Pero volvamos al comienzo, a la cuestión de quién debe gobernar, para advertir que no por reconocer la pertinencia y aun inevitabilidad de esa pregunta vamos a estar de acuerdo con quienes piensan que la función de mandar y obedecer es la decisiva en toda sociedad, y que la más ligera duda o vacilación sobre quién manda en el mundo es el comienzo del derrumbe de todo. No, no es necesario glorificar el mando y promover la obediencia, como si todos tuviéramos que ir con fervor detrás de las banderas de los que mandan.

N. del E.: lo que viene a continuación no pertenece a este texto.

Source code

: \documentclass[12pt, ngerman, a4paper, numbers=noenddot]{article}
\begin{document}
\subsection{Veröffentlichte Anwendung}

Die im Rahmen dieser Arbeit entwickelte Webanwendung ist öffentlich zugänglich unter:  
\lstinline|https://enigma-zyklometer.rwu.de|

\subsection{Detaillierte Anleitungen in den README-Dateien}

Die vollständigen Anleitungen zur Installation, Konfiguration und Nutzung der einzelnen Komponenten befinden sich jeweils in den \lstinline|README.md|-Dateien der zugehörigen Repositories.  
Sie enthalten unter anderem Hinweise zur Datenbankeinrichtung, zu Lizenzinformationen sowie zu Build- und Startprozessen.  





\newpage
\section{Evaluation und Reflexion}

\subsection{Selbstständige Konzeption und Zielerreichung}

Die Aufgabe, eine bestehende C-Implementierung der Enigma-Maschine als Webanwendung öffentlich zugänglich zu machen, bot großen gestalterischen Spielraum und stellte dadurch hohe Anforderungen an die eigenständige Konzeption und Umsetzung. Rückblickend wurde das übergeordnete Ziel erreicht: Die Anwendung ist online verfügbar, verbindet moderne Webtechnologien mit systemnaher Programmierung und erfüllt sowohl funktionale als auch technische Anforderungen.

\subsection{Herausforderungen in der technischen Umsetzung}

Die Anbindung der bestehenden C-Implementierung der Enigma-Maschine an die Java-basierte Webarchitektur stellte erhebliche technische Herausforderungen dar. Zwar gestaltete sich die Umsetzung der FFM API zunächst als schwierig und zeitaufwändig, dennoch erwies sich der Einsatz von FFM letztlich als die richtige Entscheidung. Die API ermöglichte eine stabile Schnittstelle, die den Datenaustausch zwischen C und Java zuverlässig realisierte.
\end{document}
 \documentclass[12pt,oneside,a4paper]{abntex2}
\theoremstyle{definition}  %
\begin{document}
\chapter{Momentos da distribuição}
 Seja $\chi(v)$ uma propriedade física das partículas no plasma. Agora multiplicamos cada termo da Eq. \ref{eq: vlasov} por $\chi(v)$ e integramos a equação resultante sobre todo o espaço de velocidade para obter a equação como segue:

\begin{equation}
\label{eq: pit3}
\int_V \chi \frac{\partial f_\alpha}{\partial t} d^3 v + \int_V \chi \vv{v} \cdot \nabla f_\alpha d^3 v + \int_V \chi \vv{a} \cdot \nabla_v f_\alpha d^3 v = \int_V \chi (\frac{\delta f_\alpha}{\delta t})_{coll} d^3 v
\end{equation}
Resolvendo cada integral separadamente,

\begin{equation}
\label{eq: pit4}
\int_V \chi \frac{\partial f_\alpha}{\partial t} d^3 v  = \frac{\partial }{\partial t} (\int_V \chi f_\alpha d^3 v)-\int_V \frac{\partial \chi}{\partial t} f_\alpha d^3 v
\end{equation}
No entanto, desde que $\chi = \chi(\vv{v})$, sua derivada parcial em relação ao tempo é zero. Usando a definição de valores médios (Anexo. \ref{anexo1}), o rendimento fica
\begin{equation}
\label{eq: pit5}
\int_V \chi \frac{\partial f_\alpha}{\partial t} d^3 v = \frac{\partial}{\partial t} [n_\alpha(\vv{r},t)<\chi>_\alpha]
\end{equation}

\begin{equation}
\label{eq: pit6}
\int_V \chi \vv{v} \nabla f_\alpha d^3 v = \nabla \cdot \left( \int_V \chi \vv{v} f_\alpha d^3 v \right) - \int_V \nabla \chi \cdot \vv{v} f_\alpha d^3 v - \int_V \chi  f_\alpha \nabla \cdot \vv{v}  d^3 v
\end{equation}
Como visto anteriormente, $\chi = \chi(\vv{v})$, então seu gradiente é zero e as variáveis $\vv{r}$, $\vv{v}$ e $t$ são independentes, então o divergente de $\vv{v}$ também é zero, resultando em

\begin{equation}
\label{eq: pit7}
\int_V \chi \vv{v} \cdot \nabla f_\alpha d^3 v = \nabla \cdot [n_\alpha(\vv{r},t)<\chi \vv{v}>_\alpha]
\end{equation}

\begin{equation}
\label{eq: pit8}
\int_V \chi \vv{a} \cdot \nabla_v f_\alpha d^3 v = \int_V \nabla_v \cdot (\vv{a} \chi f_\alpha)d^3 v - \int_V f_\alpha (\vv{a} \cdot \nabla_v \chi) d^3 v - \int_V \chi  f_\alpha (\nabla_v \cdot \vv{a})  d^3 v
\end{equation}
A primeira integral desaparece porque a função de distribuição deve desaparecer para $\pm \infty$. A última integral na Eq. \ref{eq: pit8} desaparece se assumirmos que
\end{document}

Existen modalidades de desobediencia al derecho por motivos de índole moral y deberíamos prestarles más atención. Modalidades como la protesta, la objeción de conciencia, la desobediencia civil, la desobediencia revolucionaria, y la desobediencia anarquista. Modalidades que ponen límites a la llamada “obligación política”, esto es, la obligación de obedecer el derecho que establecen los distintos poderes del Estado. Un demócrata no estará de acuerdo con la desobediencia revolucionaria ni menos con la de tipo anarquista, pero no debería poner reparos a la protesta ni a la objeción de conciencia. ¿Y a la desobediencia civil? El derecho de una sociedad democrática, a diferencia de los casos de la protesta y la objeción de conciencia, no podría autorizarla, pero su ocurrencia, en uno u otro caso, puede estar justificada, pacífica como ella es, y constituir la alarma que necesita ese derecho democrático para despertar de su letargo.
Llego hasta aquí no más, porque veo que me estoy metiendo en honduras.
(*) Texto que sirvió de base a intervención en Congreso del Futuro, Santiago de Chile, 14 de enero de 2020, en panel titulado “Gobernar”, en el que intervinieron también María Esperanza Casullo, Eliane Brun y Pablo Razeto.